Type = host表示远程连接。Database = all 表示所有数据库。其他名字要求严格匹配,除非带有前缀+,这个前缀表示组角色,而非某个用户。我们还可以规定一个由逗号分隔的用户表,或者使用@ symbol 来包含一个存放用户表的文件。我们还可以使用sameuser,这样的话只有当用户名和数据库名称一致时才匹配。
User = all 表示所有用户。其他名字要求严格匹配,除非带有前缀+,这个前缀表示组角色,而非某个用户。我们还可以规定一个由逗号分隔的用户表,或者使用@ symbol来包含一个存放用户表的文件。
CIDR-ADDRESS 由两部分组成,即IP地址/子网掩码。

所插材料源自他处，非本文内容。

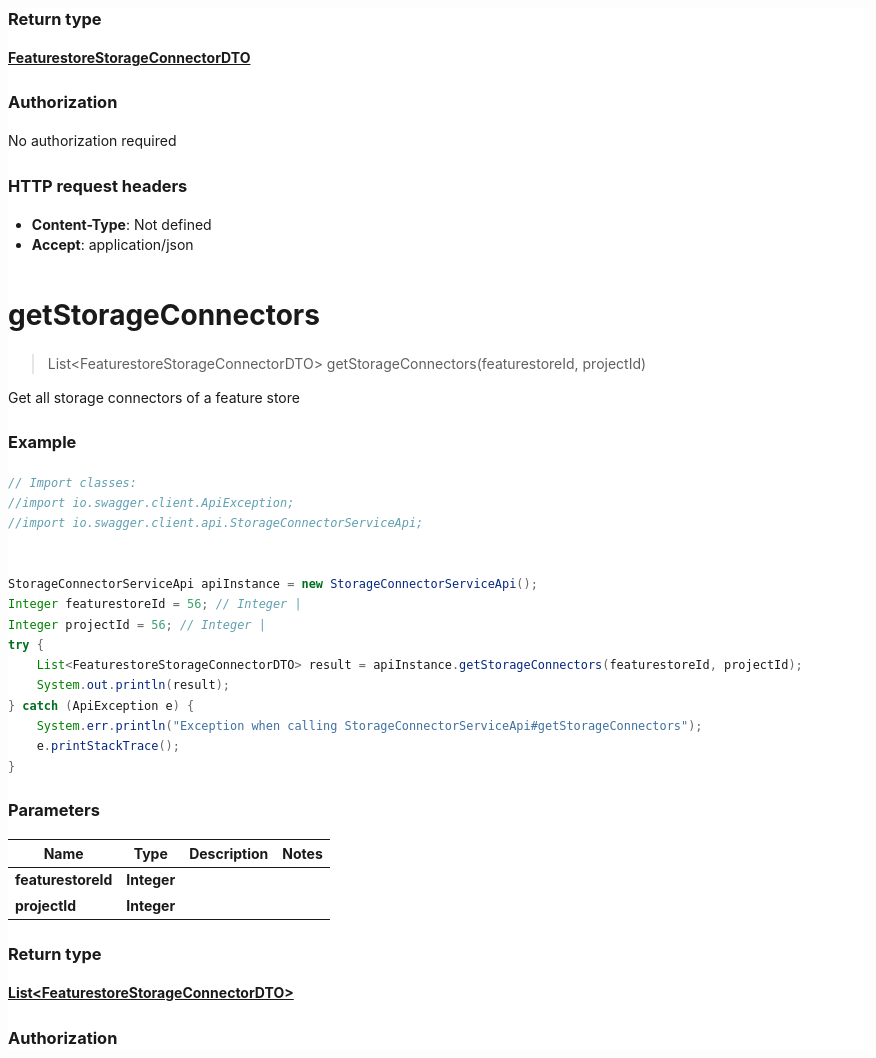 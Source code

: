 ### Return type

[**FeaturestoreStorageConnectorDTO**](FeaturestoreStorageConnectorDTO.md)

### Authorization

No authorization required

### HTTP request headers

 - **Content-Type**: Not defined
 - **Accept**: application/json

<a name="getStorageConnectors"></a>
# **getStorageConnectors**
> List&lt;FeaturestoreStorageConnectorDTO&gt; getStorageConnectors(featurestoreId, projectId)

Get all storage connectors of a feature store

### Example
```java
// Import classes:
//import io.swagger.client.ApiException;
//import io.swagger.client.api.StorageConnectorServiceApi;


StorageConnectorServiceApi apiInstance = new StorageConnectorServiceApi();
Integer featurestoreId = 56; // Integer | 
Integer projectId = 56; // Integer | 
try {
    List<FeaturestoreStorageConnectorDTO> result = apiInstance.getStorageConnectors(featurestoreId, projectId);
    System.out.println(result);
} catch (ApiException e) {
    System.err.println("Exception when calling StorageConnectorServiceApi#getStorageConnectors");
    e.printStackTrace();
}
```

### Parameters

Name | Type | Description  | Notes
------------- | ------------- | ------------- | -------------
 **featurestoreId** | **Integer**|  |
 **projectId** | **Integer**|  |

### Return type

[**List&lt;FeaturestoreStorageConnectorDTO&gt;**](FeaturestoreStorageConnectorDTO.md)

### Authorization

子网掩码规定了IP地址中前面哪些位表示网络编号。这里/0表示IP地址中没有表示网络编号的位,这样的话全部的IP地址都匹配,例如192.168.0.0/24表示匹配前24位,所以它匹配任何192.168.0.x形式的IP地址。我们还可以使用samenet或者samehost。
这里一定要注意,千万不要使用password设置,这样会允许明文形式的口令。
Method = trust 实际上表示无需认证。其他的认证方法包括GSSAPI、SSPI、LDAP、RADIUS和PAM。此外,我们还可以使用SSL连接PostgreSQL,这时用客户端的SSL证书进行认证。